This sure seems like an abuse of policy to me.
I just read the decision in a UDRP for SecretLab.com and TheSecretLab.com and I’m flumoxed as to why WIPO panelist Clive L. Elliott didn’t consider reverse domain name hijacking. The Respondent might not have asked for it, but Elliott still should have considered it.
1. The Respondent registered the domain names some 16 years before the Complainant existed.
2. The Complainant offered $20,000 for the domains before filing the UDRP.
3. According to the respondent, “Complainant contacted Respondent after the commencement of this proceeding and indicated that the proceeding was instituted to help Complainant gain leverage in its efforts to buy the Domain Names.”

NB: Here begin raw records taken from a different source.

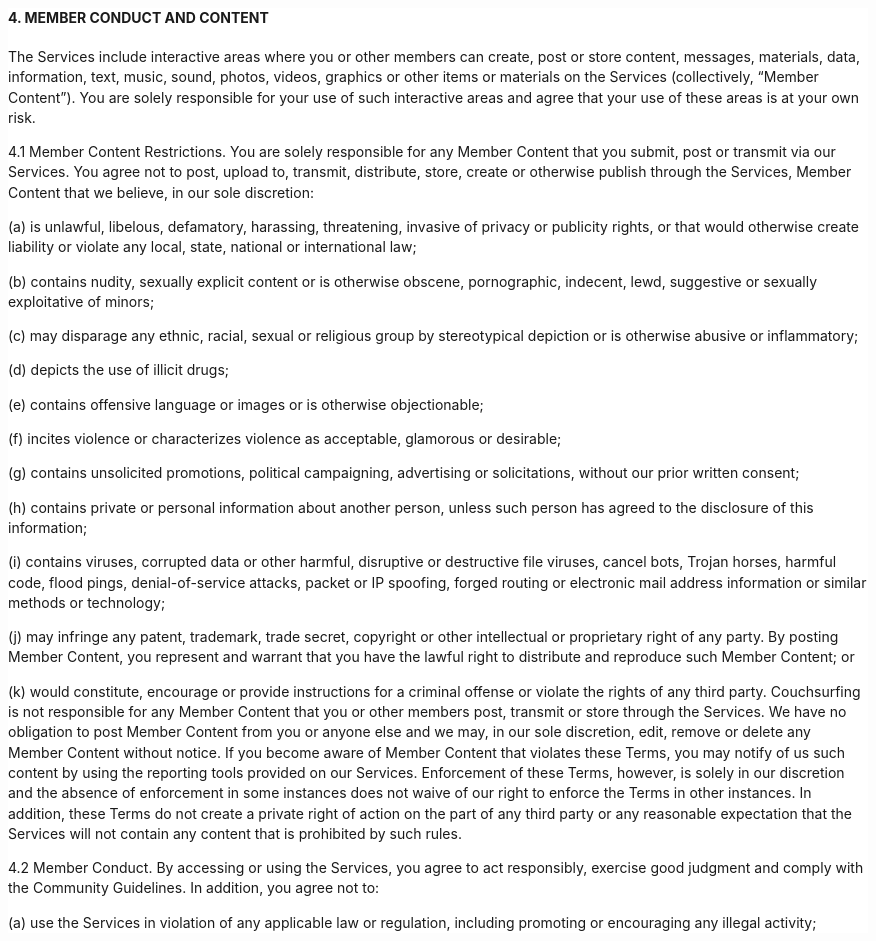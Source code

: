 #### 4\. MEMBER CONDUCT AND CONTENT

The Services include interactive areas where you or other members can create, post or store content, messages, materials, data, information, text, music, sound, photos, videos, graphics or other items or materials on the Services (collectively, “Member Content”). You are solely responsible for your use of such interactive areas and agree that your use of these areas is at your own risk.

4.1 Member Content Restrictions. You are solely responsible for any Member Content that you submit, post or transmit via our Services. You agree not to post, upload to, transmit, distribute, store, create or otherwise publish through the Services, Member Content that we believe, in our sole discretion:

(a) is unlawful, libelous, defamatory, harassing, threatening, invasive of privacy or publicity rights, or that would otherwise create liability or violate any local, state, national or international law;

(b) contains nudity, sexually explicit content or is otherwise obscene, pornographic, indecent, lewd, suggestive or sexually exploitative of minors;

(c) may disparage any ethnic, racial, sexual or religious group by stereotypical depiction or is otherwise abusive or inflammatory;

(d) depicts the use of illicit drugs;

(e) contains offensive language or images or is otherwise objectionable;

(f) incites violence or characterizes violence as acceptable, glamorous or desirable;

(g) contains unsolicited promotions, political campaigning, advertising or solicitations, without our prior written consent;

(h) contains private or personal information about another person, unless such person has agreed to the disclosure of this information;

(i) contains viruses, corrupted data or other harmful, disruptive or destructive file viruses, cancel bots, Trojan horses, harmful code, flood pings, denial-of-service attacks, packet or IP spoofing, forged routing or electronic mail address information or similar methods or technology;

(j) may infringe any patent, trademark, trade secret, copyright or other intellectual or proprietary right of any party. By posting Member Content, you represent and warrant that you have the lawful right to distribute and reproduce such Member Content; or

(k) would constitute, encourage or provide instructions for a criminal offense or violate the rights of any third party. Couchsurfing is not responsible for any Member Content that you or other members post, transmit or store through the Services. We have no obligation to post Member Content from you or anyone else and we may, in our sole discretion, edit, remove or delete any Member Content without notice. If you become aware of Member Content that violates these Terms, you may notify of us such content by using the reporting tools provided on our Services. Enforcement of these Terms, however, is solely in our discretion and the absence of enforcement in some instances does not waive of our right to enforce the Terms in other instances. In addition, these Terms do not create a private right of action on the part of any third party or any reasonable expectation that the Services will not contain any content that is prohibited by such rules.

4.2 Member Conduct. By accessing or using the Services, you agree to act responsibly, exercise good judgment and comply with the Community Guidelines. In addition, you agree not to:

(a) use the Services in violation of any applicable law or regulation, including promoting or encouraging any illegal activity;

That’s an abuse of policy if I’ve ever seen one. I mean, check out this part of the Complainant’s argument:
Complainant considers Respondent has registered and is continuing to hold and use the Domain Names in bad faith, having not used the Domain Names for over 20 years, and with the specific intent to take advantage of inadvertent mistakes by the Internet.
Complainant goes on to assert that there is no evidence that the Domain Names have been used in connection with a bona fide offering of goods or services, and nor is Respondent making a legitimate noncommercial nor fair use of the Domain Names.
Complainant submits that this disrupts Complainant’s business and frustrates Complainant’s customers, or potential customers, who, not realising their mistake, are apt to blame Complainant for not having the web presence they expected when they reach the landing page.
This is a classic case of a company wanting to get domain names that were registered before it existed. It tried to buy them but got frustrated and filed a UDRP.